むらかみ内科クリニック

院長ブログ

BLOG

  • 発酵食でお腹が張るSIBO

    先日から奄美の伝統飲料「みき」について書いています。乳酸菌たっぷりの飲み物で健康にいいのは間違いないのですが、発酵食品が体に合わない人もいるので、その点はご注意いただきたいと思います。しょっちゅうお腹を壊す、下痢する、お腹が張るというとき、消化器の病院で検査しても特に何もなく、胃腸薬や整腸剤をもらったところで、何も変わらない、そういう場合、小腸での腸内細菌の過剰発酵が原因かも知れません。最近はそれをSIBO(シーボ)と呼び、新しい疾患概念と捉えられています。通常小腸には腸内細菌はおらず、大腸に善玉菌の乳酸菌やビフィズス菌その他、そして悪玉菌や日和見細菌、真菌などいろいろな菌が生息しています。SIBOの場合、菌がいないはずの小腸で過剰増殖しており、食べ物が胃に入ってくると早速それを餌にして発酵し、ガスを産生するとお腹が張ったりします。
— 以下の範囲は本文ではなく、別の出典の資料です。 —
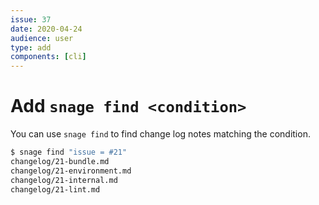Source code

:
 ```yaml
---
issue: 37
date: 2020-04-24
audience: user
type: add
components: [cli]
---
```


# Add `snage find <condition>`

You can use `snage find` to find change log notes matching the condition.
```bash
$ snage find "issue = #21"
changelog/21-bundle.md
changelog/21-environment.md
changelog/21-internal.md
changelog/21-lint.md
```
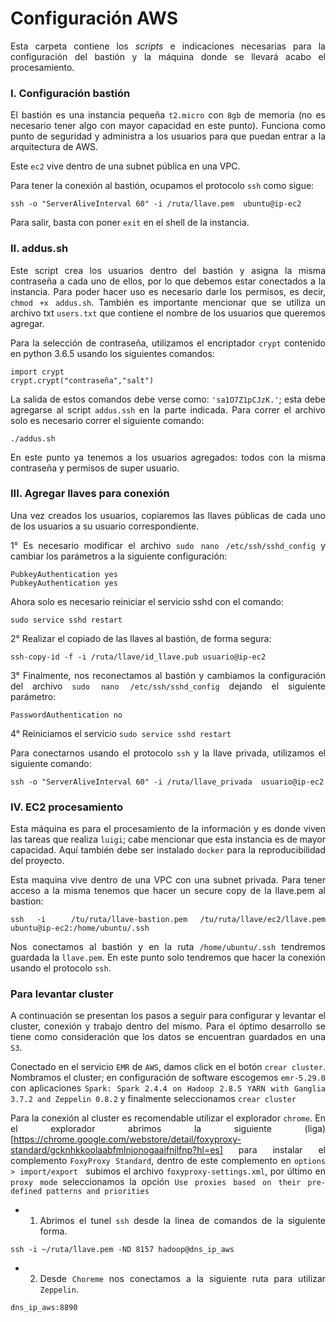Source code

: <div class="tip" markdown="1">

# Configuración AWS
<div align="justify">

Esta carpeta contiene los *scripts* e indicaciones necesarias para la configuración del bastión y la máquina donde se llevará acabo el procesamiento.

### I. Configuración bastión

El bastión es una instancia pequeña `t2.micro`  con `8gb` de memoria (no es necesario tener algo con mayor capacidad en este punto). Funciona como punto de seguridad y administra a los usuarios para que puedan entrar a la arquitectura de AWS.

Este `ec2` vive dentro de una subnet pública en una VPC.

Para tener la conexión al bastión, ocupamos el protocolo `ssh` como sigue:

```
ssh -o "ServerAliveInterval 60" -i /ruta/llave.pem  ubuntu@ip-ec2
```

Para salir, basta con poner `exit` en el shell de la instancia.


### II. addus.sh

Este script crea los usuarios dentro del bastión y asigna la misma contraseña a cada uno de ellos, por lo que debemos estar conectados a la instancia. Para poder hacer uso es necesario darle los permisos, es decir, ` chmod +x addus.sh`. También es importante mencionar que se utiliza un archivo txt `users.txt` que contiene el nombre de los usuarios que queremos agregar.

Para la selección de contraseña, utilizamos el encriptador `crypt` contenido en python 3.6.5 usando los siguientes comandos:

```
import crypt
crypt.crypt("contraseña","salt")
```

La salida de estos comandos debe verse como: ` 'sa1O7Z1pCJzK.' `; esta debe agregarse al script `addus.ssh` en la parte indicada. Para correr el archivo solo es necesario correr el siguiente comando:

 ```
 ./addus.sh
 ```
En este punto ya tenemos a los usuarios agregados: todos con la misma contraseña y permisos de super usuario.

### III.  Agregar llaves para conexión

Una vez creados los usuarios, copiaremos las llaves públicas de cada uno de los usuarios a su usuario correspondiente.

1° Es necesario modificar el archivo `sudo nano /etc/ssh/sshd_config` y cambiar los parámetros a la siguiente configuración:

```
PubkeyAuthentication yes
PubkeyAuthentication yes
```

Ahora solo es necesario reiniciar el servicio sshd con el comando:

```
sudo service sshd restart

```

2° Realizar el copiado de las llaves al bastión, de forma segura:

```
ssh-copy-id -f -i /ruta/llave/id_llave.pub usuario@ip-ec2
```

3° Finalmente, nos reconectamos al bastión y cambiamos la configuración del archivo `sudo nano /etc/ssh/sshd_config` dejando el siguiente parámetro:

```
PasswordAuthentication no
```

4° Reiniciamos el servicio `sudo service sshd restart `

Para conectarnos usando el protocolo `ssh`  y la llave privada, utilizamos el siguiente comando:

```
ssh -o "ServerAliveInterval 60" -i /ruta/llave_privada  usuario@ip-ec2
```

### IV. EC2 procesamiento

Esta máquina es para el procesamiento de la información y es donde viven las tareas que realiza `luigi`; cabe mencionar que esta instancia es de mayor capacidad. Aquí también debe ser instalado `docker` para la reproducibilidad del proyecto.

Esta maquina vive dentro de una VPC con una subnet privada. Para tener acceso a la misma tenemos que hacer un secure copy de la llave.pem al bastion:

```
ssh -i  /tu/ruta/llave-bastion.pem /tu/ruta/llave/ec2/llave.pem ubuntu@ip-ec2:/home/ubuntu/.ssh
```

Nos conectamos al bastión y en la ruta `/home/ubuntu/.ssh` tendremos guardada la `llave.pem`. En este punto solo tendremos que hacer la conexión usando el protocolo `ssh`.


### Para levantar cluster

A continuación se presentan los pasos a seguir para configurar y levantar el cluster, conexión y trabajo dentro del mismo. Para el óptimo desarrollo se tiene como consideración que los datos se encuentran guardados en una `S3`.

Conectado en el servicio `EMR` de `AWS`, damos click en el botón `crear cluster`. Nombramos el cluster; en configuración de software escogemos `emr-5.29.0` con aplicaciones `Spark: Spark 2.4.4 on Hadoop 2.8.5 YARN with Ganglia 3.7.2 and Zeppelin 0.8.2` y finalmente seleccionamos `crear cluster`

Para la conexión al cluster es recomendable utilizar el explorador `chrome`. En el explorador abrimos la siguiente (liga)[https://chrome.google.com/webstore/detail/foxyproxy-standard/gcknhkkoolaabfmlnjonogaaifnjlfnp?hl=es] para instalar el complemento `FoxyProxy Standard`, dentro de este complemento en `options > import/export ` subimos el archivo `foxyproxy-settings.xml`, por último en `proxy mode` seleccionamos la opción `Use proxies based on their pre-defined patterns and priorities`

+ 1. Abrimos el tunel `ssh` desde la linea de comandos de la siguiente forma.
```
ssh -i ~/ruta/llave.pem -ND 8157 hadoop@dns_ip_aws
```
+ 2. Desde `Choreme` nos conectamos a la siguiente ruta para utilizar `Zeppelin`.
```
dns_ip_aws:8890
```



</div>
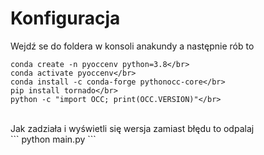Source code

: # Konfiguracja
Wejdź se do foldera w konsoli anakundy a następnie rób to</br>
```
conda create -n pyoccenv python=3.8</br>
conda activate pyoccenv</br>
conda install -c conda-forge pythonocc-core</br>
pip install tornado</br>
python -c "import OCC; print(OCC.VERSION)"</br>
```
</br>
Jak zadziała i wyświetli się wersja zamiast błędu to odpalaj</br>
```
python main.py
```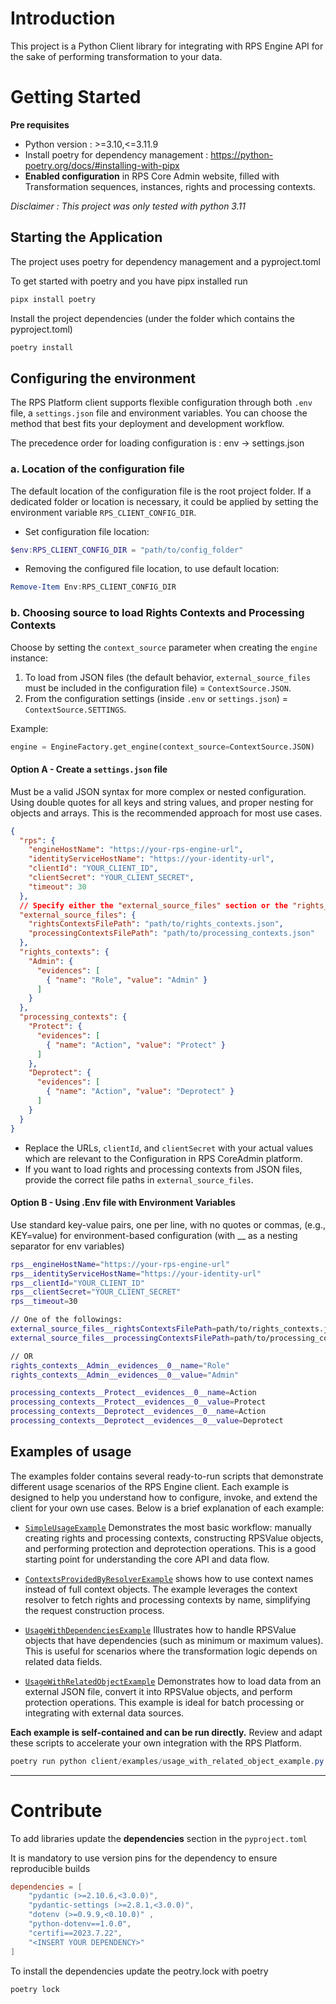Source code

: # Introduction 
This project is a Python Client library for integrating with RPS Engine API for the sake of performing transformation to your data.

# Getting Started
**Pre requisites**
- Python version : >=3.10,<=3.11.9
- Install poetry for dependency management : https://python-poetry.org/docs/#installing-with-pipx
- **Enabled configuration** in RPS Core Admin website, filled with Transformation sequences, instances, rights and processing contexts.

*Disclaimer : This project was only tested with python 3.11*

## Starting the Application
The project uses poetry for dependency management and a pyproject.toml

To get started with poetry and you have pipx installed run
```bash
pipx install poetry 
```

Install the project dependencies (under the folder which contains the pyproject.toml)

```bash
poetry install
```

## Configuring the environment

The RPS Platform client supports flexible configuration through both `.env` file,  a `settings.json` file and environment variables. You can choose the method that best fits your deployment and development workflow.

The precedence order for loading configuration is : env -> settings.json 

### a. Location of the configuration file

The default location of the configuration file is the root project folder. If a dedicated folder or location is necessary, it could be applied by setting the environment variable `RPS_CLIENT_CONFIG_DIR`.
- Set configuration file location: 
 ```powershell
$env:RPS_CLIENT_CONFIG_DIR = "path/to/config_folder"
```
- Removing the configured file location, to use default location:
 ```powershell
Remove-Item Env:RPS_CLIENT_CONFIG_DIR
```

### b.  Choosing source to load Rights Contexts and Processing Contexts

Choose by setting the `context_source` parameter when creating the `engine` instance: 

1. To load from JSON files (the default behavior, `external_source_files` must be included in the configuration file) = `ContextSource.JSON`.
2. From the configuration settings (inside `.env` or `settings.json`) = `ContextSource.SETTINGS`.

Example:

```python
engine = EngineFactory.get_engine(context_source=ContextSource.JSON)
```


#### Option A - Create a `settings.json` file

Must be a valid JSON syntax for more complex or nested configuration. Using double quotes for all keys and string values, and proper nesting for objects and arrays. This is the recommended approach for most use cases.

```json
{
  "rps": {
    "engineHostName": "https://your-rps-engine-url",
    "identityServiceHostName": "https://your-identity-url",
    "clientId": "YOUR_CLIENT_ID",
    "clientSecret": "YOUR_CLIENT_SECRET",
    "timeout": 30
  },
  // Specify either the "external_source_files" section or the "rights_contexts" & "processing_contexts", according to the contexts source
  "external_source_files": {
    "rightsContextsFilePath": "path/to/rights_contexts.json",
    "processingContextsFilePath": "path/to/processing_contexts.json"
  },
  "rights_contexts": {
    "Admin": {
      "evidences": [
        { "name": "Role", "value": "Admin" }
      ]
    }
  },
  "processing_contexts": {
    "Protect": {
      "evidences": [
        { "name": "Action", "value": "Protect" }
      ]
    },
    "Deprotect": {
      "evidences": [
        { "name": "Action", "value": "Deprotect" }
      ]
    }
  }
}
```

- Replace the URLs, `clientId`, and `clientSecret` with your actual values which are relevant to the Configuration in RPS CoreAdmin platform.
- If you want to load rights and processing contexts from JSON files, provide the correct file paths in `external_source_files`.

#### Option B - Using .Env file with Environment Variables
Use standard key-value pairs, one per line, with no quotes or commas, (e.g., KEY=value) for environment-based configuration (with __ as a nesting separator for env variables)

```bash
rps__engineHostName="https://your-rps-engine-url"
rps__identityServiceHostName="https://your-identity-url"
rps__clientId="YOUR_CLIENT_ID"
rps__clientSecret="YOUR_CLIENT_SECRET"
rps__timeout=30

// One of the followings:
external_source_files__rightsContextsFilePath=path/to/rights_contexts.json
external_source_files__processingContextsFilePath=path/to/processing_contexts.json

// OR
rights_contexts__Admin__evidences__0__name="Role"
rights_contexts__Admin__evidences__0__value="Admin"

processing_contexts__Protect__evidences__0__name=Action
processing_contexts__Protect__evidences__0__value=Protect
processing_contexts__Deprotect__evidences__0__name=Action
processing_contexts__Deprotect__evidences__0__value=Deprotect
```

## Examples of usage

The examples folder contains several ready-to-run scripts that demonstrate different usage scenarios of the RPS Engine client. Each example is designed to help you understand how to configure, invoke, and extend the client for your own use cases. Below is a brief explanation of each example:

- [`SimpleUsageExample`](Client/Client/examples/simple_usage_example.py)
Demonstrates the most basic workflow: manually creating rights and processing contexts, constructing RPSValue objects, and performing protection and deprotection operations. This is a good starting point for understanding the core API and data flow.

- [`ContextsProvidedByResolverExample`](Client/Client/examples/contexts_provided_by_resolver_example.py)
shows how to use context names instead of full context objects. The example leverages the context resolver to fetch rights and processing contexts by name, simplifying the request construction process.

- [`UsageWithDependenciesExample`](Client/Client/examples/usage_with_dependencies_example.py)
Illustrates how to handle RPSValue objects that have dependencies (such as minimum or maximum values). This is useful for scenarios where the transformation logic depends on related data fields.

- [`UsageWithRelatedObjectExample`](Client/Client/examples/usage_with_related_object_example.py)
Demonstrates how to load data from an external JSON file, convert it into RPSValue objects, and perform protection operations. This example is ideal for batch processing or integrating with external data sources.

**Each example is self-contained and can be run directly.** Review and adapt these scripts to accelerate your own integration with the RPS Platform.

```powershell
poetry run python client/examples/usage_with_related_object_example.py
```
---


# Contribute
To add libraries update the **dependencies** section in the ``pyproject.toml`` 

It is mandatory to use version pins for the dependency to ensure reproducible builds 
```toml
dependencies = [
    "pydantic (>=2.10.6,<3.0.0)",
    "pydantic-settings (>=2.8.1,<3.0.0)",
    "dotenv (>=0.9.9,<0.10.0)" ,
    "python-dotenv==1.0.0",
    "certifi==2023.7.22",
    "<INSERT YOUR DEPENDENCY>"
]
```

To install the dependencies update the peotry.lock with poetry
```
poetry lock
```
    原因として最も多いのが発酵食品のヨーグルト、納豆、キムチなど。菌が生きて腸に届くことでSIBOが起こってきます。SIBOの患者さんは思い切って発酵食品の摂取をやめてみましょう。次に、腸内細菌の餌となるオリゴ糖や食物繊維の多い野菜も過剰発酵の原因となるため避けたほうがいい場合があります。どの食品をとってもいいのか、とらないほうがいいのかは覚えきれないので、本を参考にしてください。低FODMAP食といいます。「腸のトリセツ」や「腸の教科書」という本があるので読んでみてください。当院の待合ロビーにも置いています。

    当院に通院中の患者さんにはすでにこういった食事療法を実践して長年のお腹の悩みが解決したという人もたくさんおられます。薬で腸内細菌を減らす治療も同時に行います。この病気が厄介なのは、通常お腹に良いと思われている発酵食品が悪さをしているということで、発想を180度変えないといけません。